View as plain text  
At 11:41 PM 10/10/2005, you wrote:
>Hi Jon,
>Well, may be the next suggestions might help you.
>Disable Keys does apply to non-unique keys only.
>So I suggest to focus on your unique Email key.
>You could do some tests with:
>a. drop the unique key on Email
>b. load the various bulks
>c. after loading, define Email, eg. as (unique) Primary Key.
>After b. you can do also ALTER TABLE ORDER BY Email,
>to get Email index in pace with the physical order of the data.
>Hope it helps ...
>Best wishes, Cor
>
>
>----- Original Message ----- From: "Jon Frisby" <jfrisby@stripped>
>To: <mysql@stripped>
>Sent: Tuesday, October 11, 2005 4:12 AM
>Subject: Non-linear degradation in bulk loads?
>
>
>Everyone,
>
>We're trying to do some bulk data loads on several different tables (on
>several different machines, using several different techniques) and
>seeing dramatically worse-than-linear performance.
>
>We've tried the bulk-INSERT syntax, and the LOAD DATA INFILE syntax.

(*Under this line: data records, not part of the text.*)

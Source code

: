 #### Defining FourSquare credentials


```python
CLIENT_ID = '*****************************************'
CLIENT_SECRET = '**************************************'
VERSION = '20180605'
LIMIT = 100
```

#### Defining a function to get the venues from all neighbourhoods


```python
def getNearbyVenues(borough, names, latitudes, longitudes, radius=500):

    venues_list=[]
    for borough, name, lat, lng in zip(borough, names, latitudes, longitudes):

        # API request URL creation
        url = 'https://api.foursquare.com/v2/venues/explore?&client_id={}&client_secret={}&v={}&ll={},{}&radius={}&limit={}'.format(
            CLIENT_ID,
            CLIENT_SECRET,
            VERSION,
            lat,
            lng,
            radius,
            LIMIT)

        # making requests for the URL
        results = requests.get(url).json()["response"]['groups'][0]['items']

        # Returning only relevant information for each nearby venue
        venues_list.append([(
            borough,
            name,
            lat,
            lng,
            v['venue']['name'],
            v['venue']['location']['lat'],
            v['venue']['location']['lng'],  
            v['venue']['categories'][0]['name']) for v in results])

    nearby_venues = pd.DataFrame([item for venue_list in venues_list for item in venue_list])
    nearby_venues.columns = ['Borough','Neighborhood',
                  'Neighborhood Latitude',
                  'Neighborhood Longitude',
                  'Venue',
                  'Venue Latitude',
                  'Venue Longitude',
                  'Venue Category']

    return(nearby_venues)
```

>We've done ALTER TABLE ... DISABLE KEYS, SET FOREIGN_KEY_CHECKS=0 (where
>appropriate), and so forth.
>
>The one that is the most immediate concern is a table of the form:
>
>CREATE TABLE `test` (
>  `email` varchar(255) NOT NULL default '',
>  `when_happened` datetime NOT NULL default '0000-00-00 00:00:00',
>  UNIQUE KEY `email` (`email`),
>  KEY `when_happened` (`when_happened`)
>) TYPE=InnoDB;
>
>I'm loading data using LOAD DATA INFILE with chunks containing 3.4m rows
>each (~135MB files).  The first chunk was very quick (about 1.5
>minutes), but the tenth chunk has taken 22.6 hours and is still going.
>(It's been getting progessively slower with each chunk...)
>
>The database is our main sites database but we've dramatically reduced
>the load on that machine over the past couple months through careful
>optimization of our code.  The box is a dual, dual-core Opteron, 8GB of
>RAM running a 32-bit Linux 2.4 kernel and MySQL 4.0.20 (32-bit of
>course).  We have 1GB allocated to the buffer pool, and our usual 1GB *
>3 log files.  8 I/O threads.
>
>Load on the box sits at around 6-7, with a large (>50%) amount of time
>spent in wait state, but actual disk throughput to our software RAID
>array (No longer on a SAN...) is quite low -- 6-9k blocks/s out, 1-6k
>blocks/s in.
>
>Something *has* to be wrong here, but we're not sure what we've missed.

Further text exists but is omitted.